O texto abaixo é opinião de um professor da rede estadual de educação de Joinville (SC)
Na noite da última terça-feira, 16, cerca de 800 professores da rede estadual de ensino de Santa Catarina se encontraram virtualmente para debater a greve em defesa da vida, deflagrada pela categoria em outra assembleia, na sexta-feira, dia 12.
A data da assembleia foi tirada para essa data pois a direção do Sindicato dos Trabalhadores em Educação do Estado (Sinte) de Santa Catarina teria um encontro com o secretário da Educação, Vampiro (PMDB), durante a tarde do mesmo dia, para debater o retorno presencial das aulas. Com isso, a assembleia funcionaria para o repasse do debate com a Secretaria da Educação (SED).

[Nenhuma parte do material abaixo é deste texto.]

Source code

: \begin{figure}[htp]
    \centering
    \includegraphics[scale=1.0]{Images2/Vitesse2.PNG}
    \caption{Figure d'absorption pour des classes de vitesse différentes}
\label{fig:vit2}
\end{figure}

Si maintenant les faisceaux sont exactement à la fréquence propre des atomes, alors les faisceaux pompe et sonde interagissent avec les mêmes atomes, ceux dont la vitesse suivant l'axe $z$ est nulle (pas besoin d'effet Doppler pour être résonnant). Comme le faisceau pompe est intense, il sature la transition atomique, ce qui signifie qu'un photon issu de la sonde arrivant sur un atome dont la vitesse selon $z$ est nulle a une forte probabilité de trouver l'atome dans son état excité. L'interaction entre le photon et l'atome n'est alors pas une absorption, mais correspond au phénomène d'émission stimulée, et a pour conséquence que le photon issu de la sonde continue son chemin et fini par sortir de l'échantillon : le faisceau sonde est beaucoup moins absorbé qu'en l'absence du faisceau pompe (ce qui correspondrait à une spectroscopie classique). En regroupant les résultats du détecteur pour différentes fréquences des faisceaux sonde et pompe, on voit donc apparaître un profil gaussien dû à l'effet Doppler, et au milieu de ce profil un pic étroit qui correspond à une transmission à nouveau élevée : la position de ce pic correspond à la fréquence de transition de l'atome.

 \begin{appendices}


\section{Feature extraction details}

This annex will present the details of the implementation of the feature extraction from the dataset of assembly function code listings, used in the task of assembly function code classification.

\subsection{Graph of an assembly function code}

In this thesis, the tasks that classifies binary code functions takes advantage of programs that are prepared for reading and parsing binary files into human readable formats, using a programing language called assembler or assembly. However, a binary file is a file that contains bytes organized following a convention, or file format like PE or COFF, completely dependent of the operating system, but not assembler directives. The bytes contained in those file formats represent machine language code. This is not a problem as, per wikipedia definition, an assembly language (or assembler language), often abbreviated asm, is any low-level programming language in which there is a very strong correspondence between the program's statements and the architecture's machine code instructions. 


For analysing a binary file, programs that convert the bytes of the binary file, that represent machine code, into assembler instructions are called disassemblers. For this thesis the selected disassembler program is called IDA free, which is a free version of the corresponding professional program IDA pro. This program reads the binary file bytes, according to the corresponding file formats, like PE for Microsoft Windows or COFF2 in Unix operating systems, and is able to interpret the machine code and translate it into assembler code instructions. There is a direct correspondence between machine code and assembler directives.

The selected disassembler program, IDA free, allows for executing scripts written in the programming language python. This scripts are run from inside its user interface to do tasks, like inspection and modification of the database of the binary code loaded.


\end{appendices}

Poucas horas antes da reunião, Vampiro e sua equipe de bajuladores se pronunciaram nas redes sociais justificando o cancelamento do encontro devido à decisão dos professores de deflagrarem greve.
O que o secretário fez apenas afirma a posição de que o governador Carlos Moisés (PSL) sempre representou: inimigo da educação.
Se fechar para as reivindicações de professores e estudantes não é novidade nesse governo, se alinhando aos seus aliados políticos que anteriormente governaram o estado.
Mesmo com um discurso supostamente técnico, menos truculento do que Jair Bolsonaro, Moisés e seus aliados — toda a velha política catarinense —, fortalecem o desprezo pelas vidas. Os infelizes dados de contaminação, de mortes e de ocupações dos leitos de enfermarias e UTIs mostram isso.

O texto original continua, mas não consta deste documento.